**Work request:**
Copy out exactly the stretch of the listing below that begins at the line containing "deflation, rational or" and ends at the line containing "seven of the", and copy nothing outside it.

**Records for processing:**
========================================================================

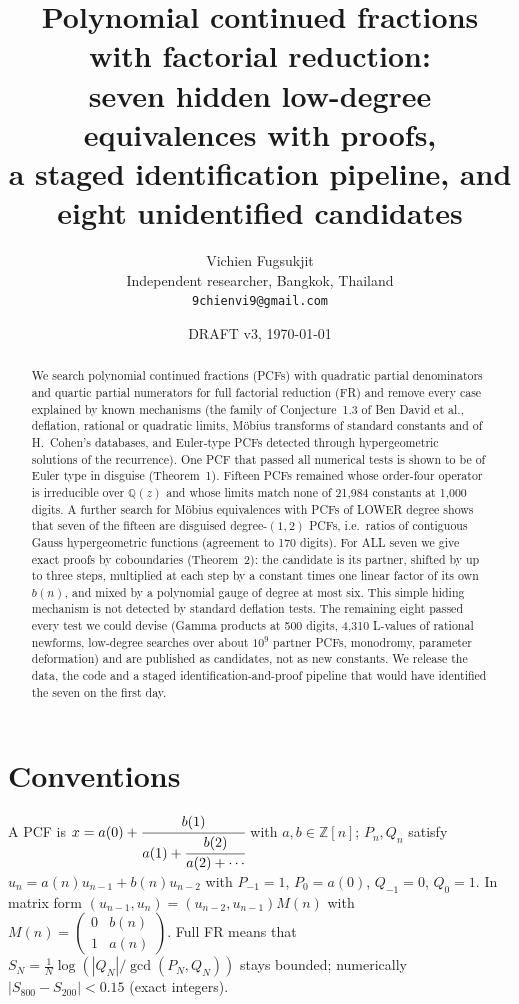 \documentclass[11pt]{article}
\title{Polynomial continued fractions with factorial reduction:\\ seven hidden low-degree equivalences with proofs,\\ a staged identification pipeline, and eight unidentified candidates}
\author{Vichien Fugsukjit\\ Independent researcher, Bangkok, Thailand\\ \texttt{9chienvi9@gmail.com}}
\date{DRAFT v3, \today}
\begin{document}
\maketitle
\begin{abstract}
We search polynomial continued fractions (PCFs) with quadratic partial denominators and quartic partial numerators for full
factorial reduction (FR) and remove every case explained by known mechanisms (the family of Conjecture~1.3 of Ben David et al.,
deflation, rational or quadratic limits, M\"obius transforms of standard constants and of H.~Cohen's databases, and Euler-type
PCFs detected through hypergeometric solutions of the recurrence). One PCF that passed all numerical tests is shown to be of Euler
type in disguise (Theorem~1). Fifteen PCFs remained whose order-four operator is irreducible over $\mathbb Q(z)$ and whose limits
match none of 21{,}984 constants at 1{,}000 digits. A further search for M\"obius equivalences with PCFs of LOWER degree shows that
seven of the fifteen are disguised degree-$(1,2)$ PCFs, i.e.\ ratios of contiguous Gauss hypergeometric functions (agreement to
170 digits). For ALL seven we give exact proofs by coboundaries (Theorem~2): the candidate is its partner, shifted by up to
three steps, multiplied at each step by a constant times one linear factor of its own $b(n)$, and mixed by a polynomial gauge of
degree at most six. This simple hiding mechanism is not detected by standard deflation tests. The remaining eight passed every test we could devise (Gamma products at 500 digits,
4{,}310 L-values of rational newforms, low-degree searches over about $10^9$ partner PCFs, monodromy, parameter deformation)
and are published as candidates, not as new constants. We release the data, the code and a staged identification-and-proof
pipeline that would have identified the seven on the first day.
\end{abstract}

\section{Conventions}
A PCF is $x=a(0)+\cfrac{b(1)}{a(1)+\cfrac{b(2)}{a(2)+\cdots}}$ with $a,b\in\mathbb Z[n]$; $P_n,Q_n$ satisfy $u_n=a(n)u_{n-1}+b(n)u_{n-2}$
with $P_{-1}=1$, $P_0=a(0)$, $Q_{-1}=0$, $Q_0=1$. In matrix form $(u_{n-1},u_n)=(u_{n-2},u_{n-1})M(n)$ with $M(n)=\left(\begin{smallmatrix}0&b(n)\\1&a(n)\end{smallmatrix}\right)$.
Full FR means that $S_N=\frac1N\log(|Q_N|/\gcd(P_N,Q_N))$ stays bounded; numerically $|S_{800}-S_{200}|<0.15$ (exact integers).
\end{document}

========================================================================

**Result below:**
deflation, rational or quadratic limits, M\"obius transforms of standard constants and of H.~Cohen's databases, and Euler-type
PCFs detected through hypergeometric solutions of the recurrence). One PCF that passed all numerical tests is shown to be of Euler
type in disguise (Theorem~1). Fifteen PCFs remained whose order-four operator is irreducible over $\mathbb Q(z)$ and whose limits
match none of 21{,}984 constants at 1{,}000 digits. A further search for M\"obius equivalences with PCFs of LOWER degree shows that
seven of the fifteen are disguised degree-$(1,2)$ PCFs, i.e.\ ratios of contiguous Gauss hypergeometric functions (agreement to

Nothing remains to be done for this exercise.